Marcus Aurelius, Meditations 7.46


But, my good friend, reflect whether that which is noble and good is not something different from saving and being saved; for as to a man living such or such a time, at least one who is really a man, consider if this is not a thing to be dismissed from the thoughts.

And there must be no love of life: but as to these matters a man must entrust them to the deity and believe what the old women say, that no man can escape his destiny, the next inquiry being how he may best live the time that he has to live.

—Marcus Aurelius, Meditations, Book 7 (tr Long)

Classical thinking in general, and Stoic thinking in particular, will sometimes stand in sharp contrast to many of the attitudes we take for granted in contemporary life. This is surely one of those times; the modern reader may at the very least be confused, perhaps even deeply offended by such a passage.

But I will never assume that this is just a matter of the old versus the new, or blindly reject one attitude for the sake of another. Rather, I should try to understand how and why the difference arises, and what it tells me about the way our first principles can lead us down quite different paths.

We are familiar with the idea that living is good, and that dying is bad, and so we should take our very survival as an inherent good. The Stoic will look at this a bit differently. It is not merely the purpose of something to exist alone, but to act according to its nature, and so a human being should not just live, but seek to live well. Given that it is our nature to think and to choose, to know the true and love the good, the life well lived is the life of wisdom and virtue.

If this is the purpose for which I am here, then I should make all other things subservient to this greatest good. Therefore I should be indifferent to how much wealth I acquire, or how much pleasure I receive, or how popular I am, or, yes, even how long I live.

This means that a life well lived is not necessarily a longer or a shorter life; neither is inherently good or bad, and either can offer the opportunity to live well.
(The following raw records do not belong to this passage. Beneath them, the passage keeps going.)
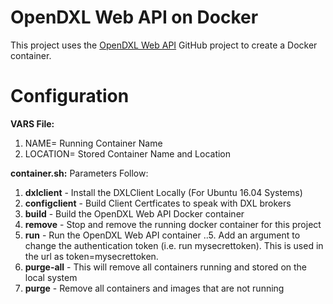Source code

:  OpenDXL Web API on Docker
===========================

This project uses the [OpenDXL Web API](https://github.com/scottbrumley/opendxl_web_api) GitHub project to create a Docker container.

Configuration
=============
__VARS File:__ 
 1.   NAME= Running Container Name
 2.   LOCATION= Stored Container Name and Location

__container.sh:__ Parameters Follow:
 1.   **dxlclient** - Install the DXLClient Locally (For Ubuntu 16.04 Systems)
 2.   **configclient** - Build Client Certficates to speak with DXL brokers
 3.   **build** - Build the OpenDXL Web API Docker container
 4.   **remove** - Stop and remove the running docker container for this project
 5.   **run** - Run the OpenDXL Web API container
 ..5. Add an argument to change the authentication token (i.e. run mysecrettoken).  This is used in the url as token=mysecrettoken.
 6.   **purge-all** - This will remove all containers running and stored on the local system
 7.   **purge** - Remove all containers and images that are not running
 
 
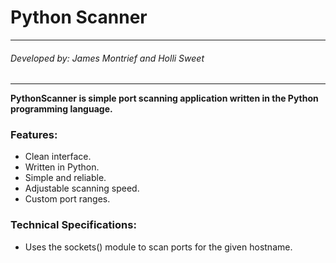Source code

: # Python Scanner
___
###### Developed by: James Montrief and Holli Sweet
___

**PythonScanner is simple port scanning application written in the Python programming language.**

### Features:

- Clean interface.
- Written in Python.
- Simple and reliable.
- Adjustable scanning speed.
- Custom port ranges.

### Technical Specifications:

- Uses the sockets() module to scan ports for the given hostname.

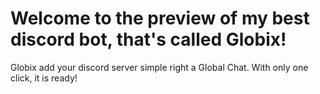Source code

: # Welcome to the preview of my best discord bot, that's called Globix!
Globix add your discord server simple right a Global Chat. With only one click, it is ready!
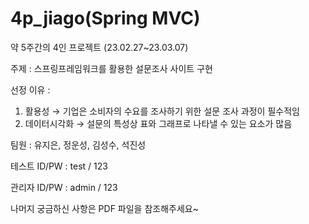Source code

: # 4p_jiago(Spring MVC)
약 5주간의 4인 프로젝트
(23.02.27~23.03.07)

주제 : 스프링프레임워크를 활용한 설문조사 사이트 구현

선정 이유 : 
  1. 활용성 → 기업은 소비자의 수요를 조사하기 위한 설문 조사 과정이 필수적임
  2. 데이터시각화 → 설문의 특성상 표와 그래프로 나타낼 수 있는 요소가 많음

팀원 : 유지은, 정운성, 김성수, 석진성


테스트 ID/PW : test / 123

관리자 ID/PW : admin / 123

나머지 궁금하신 사항은 PDF 파일을 참조해주세요~
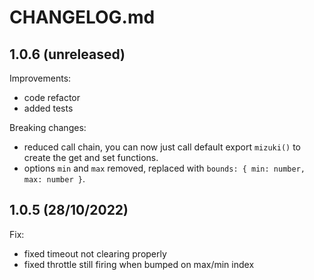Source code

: # CHANGELOG.md

## 1.0.6 (unreleased)

Improvements:

- code refactor
- added tests

Breaking changes:

- reduced call chain, you can now just call default export `mizuki()` to create the get and set functions.
- options `min` and `max` removed, replaced with `bounds: { min: number, max: number }`.

## 1.0.5 (28/10/2022)

Fix:

- fixed timeout not clearing properly
- fixed throttle still firing when bumped on max/min index
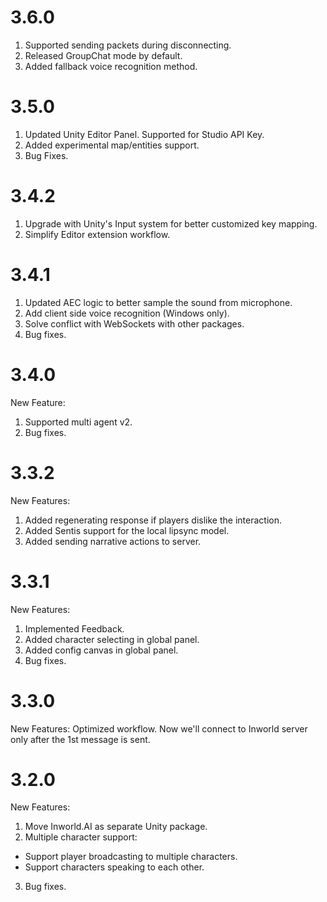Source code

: # 3.6.0
1. Supported sending packets during disconnecting.
2. Released GroupChat mode by default.
3. Added fallback voice recognition method.

# 3.5.0
1. Updated Unity Editor Panel. Supported for Studio API Key.
2. Added experimental map/entities support.
3. Bug Fixes.

# 3.4.2
1. Upgrade with Unity's Input system for better customized key mapping.
2. Simplify Editor extension workflow.

# 3.4.1
1. Updated AEC logic to better sample the sound from microphone.
2. Add client side voice recognition (Windows only).
3. Solve conflict with WebSockets with other packages.
4. Bug fixes.

# 3.4.0
New Feature:
1. Supported multi agent v2.
2. Bug fixes.

# 3.3.2
New Features:
1. Added regenerating response if players dislike the interaction.
2. Added Sentis support for the local lipsync model.
3. Added sending narrative actions to server.

# 3.3.1
New Features:
1. Implemented Feedback.
2. Added character selecting in global panel.
3. Added config canvas in global panel.
4. Bug fixes.

# 3.3.0
New Features:
Optimized workflow. Now we'll connect to Inworld server only after the 1st message is sent.

# 3.2.0
New Features:
1. Move Inworld.AI as separate Unity package.
2. Multiple character support: 
* Support player broadcasting to multiple characters.
* Support characters speaking to each other.
3. Bug fixes.

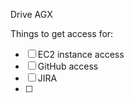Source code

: Drive AGX


Things to get access for:
- [ ] EC2 instance access
- [ ] GitHub access
- [ ] JIRA
- [ ] 
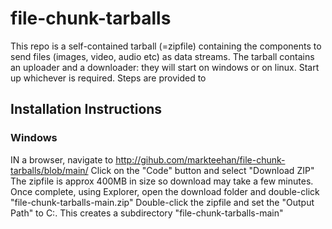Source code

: # file-chunk-tarballs
This repo is a self-contained tarball (=zipfile) containing the components to send files (images, video, audio etc) as data streams.
The tarball contains an uploader and a downloader: they will start on windows or on linux. Start up whichever is required.
Steps are provided to 


## Installation Instructions

### Windows
IN a browser, navigate to http://gihub.com/markteehan/file-chunk-tarballs/blob/main/
Click on the "Code" button and select "Download ZIP"
The zipfile is approx 400MB in size so download may take a few minutes. Once complete, using Explorer, open the download folder and double-click "file-chunk-tarballs-main.zip"
Double-click the zipfile and set the "Output Path" to C:\.
This creates a subdirectory "file-chunk-tarballs-main"
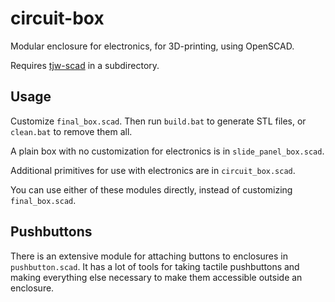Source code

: # circuit-box
Modular enclosure for electronics, for 3D-printing, using OpenSCAD.

Requires [tjw-scad](https://github.com/teejaydub/tjw-scad) in a subdirectory.

## Usage

Customize `final_box.scad`.  Then run `build.bat` to generate STL files,
or `clean.bat` to remove them all.

A plain box with no customization for electronics is in `slide_panel_box.scad`.

Additional primitives for use with electronics are in `circuit_box.scad`.

You can use either of these modules directly, instead of customizing `final_box.scad`.

## Pushbuttons

There is an extensive module for attaching buttons to enclosures in `pushbutton.scad`.
It has a lot of tools for taking tactile pushbuttons and making everything else
necessary to make them accessible outside an enclosure.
This does not mean that the Stoic neglects life, or seeks death. I may indeed prefer to live a long life, and all other things being equal, I would be free to pursue it; but if living longer requires that I abandon my character, then I must gladly and willingly surrender the former for the latter.

Indifference, in the Stoic sense, isn’t about not caring, but rather about not wanting relative things for their own sake. All of this proceeds from the premise that human worth is not in the quantity of living, but in the quality of living, and that such quality is measured not by the circumstances around us, but by the virtues within us.

We moderns may also frown upon ideas like destiny, or fate, or Providence, but the Stoic simply understands that many things happen that proceed from causes beyond our own power. Now we may angrily fight against these, or we may graciously accept them, knowing that Nature does nothing in vain, and orders all thing toward the good.

It isn’t ultimately up to me how long I have, but it is completely up to me what I’m going to do with it.